Witam wszystkich!
Amaru!!
Może my jesteśmy bliźniaczkami rozdzielonymi po urodzeniu, hahaha
Ja akurat najbardziej musze zgubić brzuch.
Wiem że powinnam ćwiczyć brzuszki ale jestem cholernym leniem
Oczywiście z nóg i dupy (tzn. tyłka ) też by się przydało
Ja akurat nie mam zbytnio wyboru w tych różnych fitnessach u mnie w małej mieścinie (tzn. nie aż takiej małej ).
Chodziłam na aerobik ale przestałam bo stwierdziłam że po 10 minutach samodzielnych ćwiczeń w domu byłam bardziej zmęczona i bardziej czułam mięśnie niż po godzinie aerobiku
Chyba instruktorka nie za bardzo umiała przekazać swoją wiedzę
Czym się różni fitness od aerobiku (a może to to samo? ).

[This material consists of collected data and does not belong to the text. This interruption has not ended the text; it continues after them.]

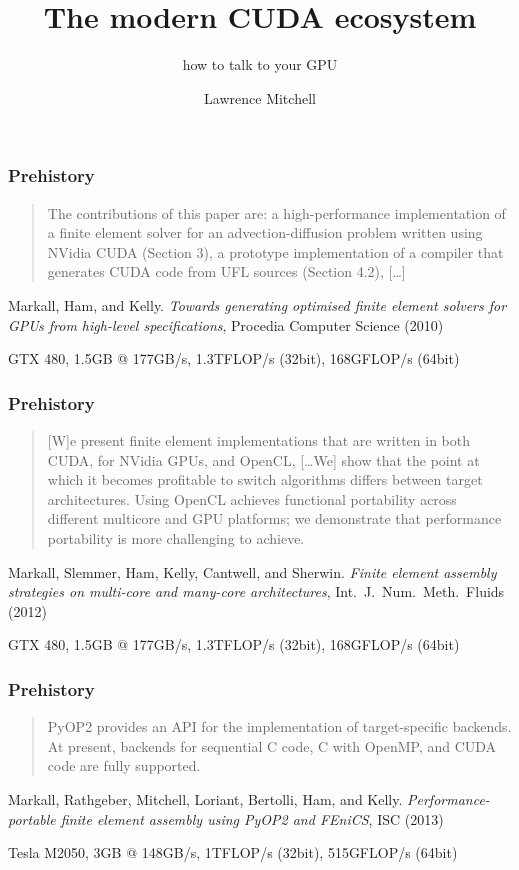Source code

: \documentclass[aspectratio=169]{beamer}
\title{The modern CUDA ecosystem}
\subtitle{how to talk to your GPU}
\author{Lawrence Mitchell}
\institute{\texttt{lmitchell@nvidia.com}}
\begin{document}
\maketitle

\begin{frame}
  \frametitle{Prehistory}
  \begin{quote}
    The contributions of this paper are: a high-performance
    implementation of a finite element solver for an
    advection-diffusion problem written using NVidia CUDA (Section 3),
    a prototype implementation of a compiler that generates CUDA code
    from UFL sources (Section 4.2), [\dots]
  \end{quote}
  \pause
  {
    \scriptsize
    \raggedleft
    Markall, Ham, and Kelly.
    \emph{Towards generating optimised finite
      element solvers for GPUs from high-level specifications},
    Procedia Computer Science (2010) \nocite{Markall:2010}
    \par
    GTX 480, 1.5GB @ 177GB/s, 1.3TFLOP/s (32bit), 168GFLOP/s (64bit)
    \par
  }
\end{frame}
\begin{frame}
  \frametitle{Prehistory}
  \begin{quote}
    [W]e present finite element implementations that are
    written in both CUDA, for NVidia GPUs, and OpenCL, [\dots We] show
    that the point at which it becomes profitable to switch algorithms
    differs between target architectures. Using OpenCL achieves
    functional portability across different multicore and GPU
    platforms; we demonstrate that performance portability is more
    challenging to achieve.
  \end{quote}
  \pause
  {
    \scriptsize
    \raggedleft
    Markall, Slemmer, Ham, Kelly, Cantwell, and Sherwin.
    \emph{Finite element assembly strategies on multi-core and many-core architectures},
    Int.~J.~Num.~Meth.~Fluids (2012) \nocite{Markall:2013a}
    \par
    \vspace{\baselineskip}
    GTX 480, 1.5GB @ 177GB/s, 1.3TFLOP/s (32bit), 168GFLOP/s (64bit)
    \par
  }
\end{frame}

\begin{frame}
  \frametitle{\textcolor{black!40}{Pre}history}
  \begin{quote}
    PyOP2 provides an API for the implementation of target-specific
    backends. At present, backends for sequential C code, C with
    OpenMP, and CUDA code are fully supported.
  \end{quote}
  \pause
  {
    \scriptsize
    \raggedleft
    Markall, Rathgeber, Mitchell, Loriant, Bertolli, Ham, and Kelly.
    \emph{Performance-portable finite element assembly using PyOP2 and FEniCS},
    ISC (2013) \nocite{Markall:2013}
    \par
    Tesla M2050, 3GB @ 148GB/s, 1TFLOP/s (32bit), 515GFLOP/s (64bit)
    \par
  }
\end{frame}
\end{document}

Myślę że 1800 kcal to nie jest jakaś wielka tragedia.
Może od tego nie schudniesz ale na pewno nie przytyjesz
Ja też nie lubię tego okresu kiedy musze siedzieć w domu i zakuwać, wtedy najbardziej chodzi za mną jedzenie, koszmar

Jado!!
Twoje rady są jak najbardziej trafne!
Wczoraj gadałam z moimi koleżankami na temat tych wszystkich fitenssów, aerobików i innych ćwiczeniach.
Weszłyśmy na temat Callanetics i przypomniałam sobie że ja przecież w domu mam kasetę video z tymi ćwiczeniami!!! (książkę też kiedyś kupiłam )
Może spróbuję je ćwiczyć

Dorciu!!
Twoje rady również są jak najbardziej trafne.